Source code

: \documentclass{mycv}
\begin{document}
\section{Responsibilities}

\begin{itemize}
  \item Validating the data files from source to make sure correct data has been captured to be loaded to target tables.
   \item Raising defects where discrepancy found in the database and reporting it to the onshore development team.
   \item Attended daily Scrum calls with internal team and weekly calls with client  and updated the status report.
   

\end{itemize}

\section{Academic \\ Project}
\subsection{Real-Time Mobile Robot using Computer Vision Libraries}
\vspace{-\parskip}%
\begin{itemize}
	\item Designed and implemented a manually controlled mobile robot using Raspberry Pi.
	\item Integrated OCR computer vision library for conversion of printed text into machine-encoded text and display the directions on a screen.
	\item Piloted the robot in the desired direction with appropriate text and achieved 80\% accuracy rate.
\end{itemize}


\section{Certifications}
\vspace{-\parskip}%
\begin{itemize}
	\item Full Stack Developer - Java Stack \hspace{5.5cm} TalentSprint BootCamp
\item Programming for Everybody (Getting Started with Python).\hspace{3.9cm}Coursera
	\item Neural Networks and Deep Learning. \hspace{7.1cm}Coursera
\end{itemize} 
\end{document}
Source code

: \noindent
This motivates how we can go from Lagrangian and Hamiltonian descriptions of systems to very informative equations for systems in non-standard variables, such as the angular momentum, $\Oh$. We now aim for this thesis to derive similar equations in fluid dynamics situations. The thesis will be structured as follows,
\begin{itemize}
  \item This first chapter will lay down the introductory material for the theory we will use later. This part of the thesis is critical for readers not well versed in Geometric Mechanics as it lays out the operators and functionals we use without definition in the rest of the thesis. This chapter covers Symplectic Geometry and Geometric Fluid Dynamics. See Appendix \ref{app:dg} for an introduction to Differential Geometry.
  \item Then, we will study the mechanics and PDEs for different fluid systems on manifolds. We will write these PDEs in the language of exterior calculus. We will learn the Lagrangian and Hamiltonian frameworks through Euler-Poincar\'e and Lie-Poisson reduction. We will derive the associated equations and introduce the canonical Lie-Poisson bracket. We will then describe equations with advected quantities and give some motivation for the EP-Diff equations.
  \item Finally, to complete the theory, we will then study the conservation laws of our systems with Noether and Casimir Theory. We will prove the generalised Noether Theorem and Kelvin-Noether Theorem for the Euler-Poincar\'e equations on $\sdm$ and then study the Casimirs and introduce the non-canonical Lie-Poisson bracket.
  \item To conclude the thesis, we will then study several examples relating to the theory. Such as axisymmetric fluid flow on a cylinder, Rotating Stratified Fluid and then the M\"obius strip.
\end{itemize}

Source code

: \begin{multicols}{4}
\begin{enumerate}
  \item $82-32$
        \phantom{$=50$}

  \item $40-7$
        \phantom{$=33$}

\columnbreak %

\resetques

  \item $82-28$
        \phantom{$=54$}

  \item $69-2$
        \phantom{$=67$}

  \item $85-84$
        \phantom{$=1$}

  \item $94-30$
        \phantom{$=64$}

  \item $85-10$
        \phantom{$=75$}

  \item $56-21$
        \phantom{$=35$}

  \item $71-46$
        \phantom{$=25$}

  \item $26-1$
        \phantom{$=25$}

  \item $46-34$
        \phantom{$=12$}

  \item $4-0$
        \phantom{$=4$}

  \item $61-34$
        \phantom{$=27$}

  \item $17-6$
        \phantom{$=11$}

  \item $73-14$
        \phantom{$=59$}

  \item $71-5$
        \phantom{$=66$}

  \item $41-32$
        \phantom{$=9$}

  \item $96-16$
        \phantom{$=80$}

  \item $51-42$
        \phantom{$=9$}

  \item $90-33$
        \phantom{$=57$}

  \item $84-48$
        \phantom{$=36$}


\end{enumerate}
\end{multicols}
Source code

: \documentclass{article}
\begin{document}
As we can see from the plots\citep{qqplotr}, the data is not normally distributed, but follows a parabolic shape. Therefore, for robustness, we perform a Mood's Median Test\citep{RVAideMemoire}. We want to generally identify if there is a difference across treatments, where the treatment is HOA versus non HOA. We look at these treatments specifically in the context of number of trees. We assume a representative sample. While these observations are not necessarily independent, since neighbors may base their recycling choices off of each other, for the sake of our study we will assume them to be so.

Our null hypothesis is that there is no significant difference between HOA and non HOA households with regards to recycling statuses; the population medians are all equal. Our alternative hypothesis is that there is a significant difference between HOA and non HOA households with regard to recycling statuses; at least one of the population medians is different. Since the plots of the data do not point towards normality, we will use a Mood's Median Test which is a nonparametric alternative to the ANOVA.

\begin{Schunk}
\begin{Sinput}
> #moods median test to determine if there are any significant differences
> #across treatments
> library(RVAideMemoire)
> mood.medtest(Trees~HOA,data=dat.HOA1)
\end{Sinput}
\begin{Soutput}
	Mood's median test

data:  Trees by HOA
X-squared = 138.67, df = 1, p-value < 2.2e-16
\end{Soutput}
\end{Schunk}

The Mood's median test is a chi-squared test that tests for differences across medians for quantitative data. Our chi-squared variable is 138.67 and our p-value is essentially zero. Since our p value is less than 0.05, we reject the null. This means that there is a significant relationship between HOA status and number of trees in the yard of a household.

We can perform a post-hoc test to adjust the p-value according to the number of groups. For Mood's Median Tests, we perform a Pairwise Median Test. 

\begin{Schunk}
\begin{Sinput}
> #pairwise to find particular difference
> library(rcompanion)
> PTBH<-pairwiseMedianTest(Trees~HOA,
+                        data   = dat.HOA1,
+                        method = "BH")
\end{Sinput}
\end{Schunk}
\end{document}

☆ ☆ ☆ ☆ ☆ ☆ ☆

**Assigned task:**
Starting at the first line of the records above, please copy each line exactly until you reach the line containing "Full Stack Developer". Include that line and stop there.

**Task result:**
Source code

: \documentclass{mycv}
\begin{document}
\section{Responsibilities}

\begin{itemize}
  \item Validating the data files from source to make sure correct data has been captured to be loaded to target tables.
   \item Raising defects where discrepancy found in the database and reporting it to the onshore development team.
   \item Attended daily Scrum calls with internal team and weekly calls with client  and updated the status report.
   

\end{itemize}

\section{Academic \\ Project}
\subsection{Real-Time Mobile Robot using Computer Vision Libraries}
\vspace{-\parskip}%
\begin{itemize}
	\item Designed and implemented a manually controlled mobile robot using Raspberry Pi.
	\item Integrated OCR computer vision library for conversion of printed text into machine-encoded text and display the directions on a screen.
	\item Piloted the robot in the desired direction with appropriate text and achieved 80\% accuracy rate.
\end{itemize}


\section{Certifications}
\vspace{-\parskip}%
\begin{itemize}
	\item Full Stack Developer - Java Stack \hspace{5.5cm} TalentSprint BootCamp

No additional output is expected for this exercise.